- [What the task asks]: The data should be duplicated exactly, with every word kept as it is.

———

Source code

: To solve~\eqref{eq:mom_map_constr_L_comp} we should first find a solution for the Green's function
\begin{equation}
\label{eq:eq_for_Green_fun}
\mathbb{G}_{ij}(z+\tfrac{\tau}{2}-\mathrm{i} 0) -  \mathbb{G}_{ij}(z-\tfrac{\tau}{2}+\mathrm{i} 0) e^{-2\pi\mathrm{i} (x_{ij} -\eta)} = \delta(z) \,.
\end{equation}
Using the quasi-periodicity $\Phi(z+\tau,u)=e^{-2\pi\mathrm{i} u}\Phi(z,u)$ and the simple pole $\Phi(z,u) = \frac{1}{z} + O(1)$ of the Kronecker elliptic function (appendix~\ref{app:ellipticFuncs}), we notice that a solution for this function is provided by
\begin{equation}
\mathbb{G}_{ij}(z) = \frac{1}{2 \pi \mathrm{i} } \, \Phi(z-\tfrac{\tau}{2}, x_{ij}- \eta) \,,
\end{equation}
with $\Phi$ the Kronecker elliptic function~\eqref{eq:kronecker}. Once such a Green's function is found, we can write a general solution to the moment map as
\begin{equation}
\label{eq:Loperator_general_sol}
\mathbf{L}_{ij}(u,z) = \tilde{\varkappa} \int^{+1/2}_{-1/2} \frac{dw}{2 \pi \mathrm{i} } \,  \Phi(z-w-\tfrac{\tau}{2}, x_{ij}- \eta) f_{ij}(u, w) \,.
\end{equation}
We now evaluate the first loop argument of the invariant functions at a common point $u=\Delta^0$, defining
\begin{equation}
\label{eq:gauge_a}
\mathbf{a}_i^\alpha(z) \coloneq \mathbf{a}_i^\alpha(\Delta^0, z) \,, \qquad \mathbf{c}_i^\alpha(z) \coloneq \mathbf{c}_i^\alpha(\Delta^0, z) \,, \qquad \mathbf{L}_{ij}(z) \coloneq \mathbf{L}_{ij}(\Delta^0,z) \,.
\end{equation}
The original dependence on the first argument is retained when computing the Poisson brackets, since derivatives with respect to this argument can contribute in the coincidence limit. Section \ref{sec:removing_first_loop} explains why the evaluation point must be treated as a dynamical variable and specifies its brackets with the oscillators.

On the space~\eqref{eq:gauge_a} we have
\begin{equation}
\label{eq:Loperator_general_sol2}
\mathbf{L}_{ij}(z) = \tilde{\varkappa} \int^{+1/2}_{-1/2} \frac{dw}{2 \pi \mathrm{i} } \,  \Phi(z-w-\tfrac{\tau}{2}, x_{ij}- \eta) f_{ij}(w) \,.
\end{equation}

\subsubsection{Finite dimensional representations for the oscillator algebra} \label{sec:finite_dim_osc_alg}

———

- [Written reply]:
Source code

: To solve~\eqref{eq:mom_map_constr_L_comp} we should first find a solution for the Green's function
\begin{equation}
\label{eq:eq_for_Green_fun}
\mathbb{G}_{ij}(z+\tfrac{\tau}{2}-\mathrm{i} 0) -  \mathbb{G}_{ij}(z-\tfrac{\tau}{2}+\mathrm{i} 0) e^{-2\pi\mathrm{i} (x_{ij} -\eta)} = \delta(z) \,.
\end{equation}
Using the quasi-periodicity $\Phi(z+\tau,u)=e^{-2\pi\mathrm{i} u}\Phi(z,u)$ and the simple pole $\Phi(z,u) = \frac{1}{z} + O(1)$ of the Kronecker elliptic function (appendix~\ref{app:ellipticFuncs}), we notice that a solution for this function is provided by
\begin{equation}
\mathbb{G}_{ij}(z) = \frac{1}{2 \pi \mathrm{i} } \, \Phi(z-\tfrac{\tau}{2}, x_{ij}- \eta) \,,
\end{equation}
with $\Phi$ the Kronecker elliptic function~\eqref{eq:kronecker}. Once such a Green's function is found, we can write a general solution to the moment map as
\begin{equation}
\label{eq:Loperator_general_sol}
\mathbf{L}_{ij}(u,z) = \tilde{\varkappa} \int^{+1/2}_{-1/2} \frac{dw}{2 \pi \mathrm{i} } \,  \Phi(z-w-\tfrac{\tau}{2}, x_{ij}- \eta) f_{ij}(u, w) \,.
\end{equation}
We now evaluate the first loop argument of the invariant functions at a common point $u=\Delta^0$, defining
\begin{equation}
\label{eq:gauge_a}
\mathbf{a}_i^\alpha(z) \coloneq \mathbf{a}_i^\alpha(\Delta^0, z) \,, \qquad \mathbf{c}_i^\alpha(z) \coloneq \mathbf{c}_i^\alpha(\Delta^0, z) \,, \qquad \mathbf{L}_{ij}(z) \coloneq \mathbf{L}_{ij}(\Delta^0,z) \,.
\end{equation}
The original dependence on the first argument is retained when computing the Poisson brackets, since derivatives with respect to this argument can contribute in the coincidence limit. Section \ref{sec:removing_first_loop} explains why the evaluation point must be treated as a dynamical variable and specifies its brackets with the oscillators.

On the space~\eqref{eq:gauge_a} we have
\begin{equation}
\label{eq:Loperator_general_sol2}
\mathbf{L}_{ij}(z) = \tilde{\varkappa} \int^{+1/2}_{-1/2} \frac{dw}{2 \pi \mathrm{i} } \,  \Phi(z-w-\tfrac{\tau}{2}, x_{ij}- \eta) f_{ij}(w) \,.
\end{equation}

\subsubsection{Finite dimensional representations for the oscillator algebra} \label{sec:finite_dim_osc_alg}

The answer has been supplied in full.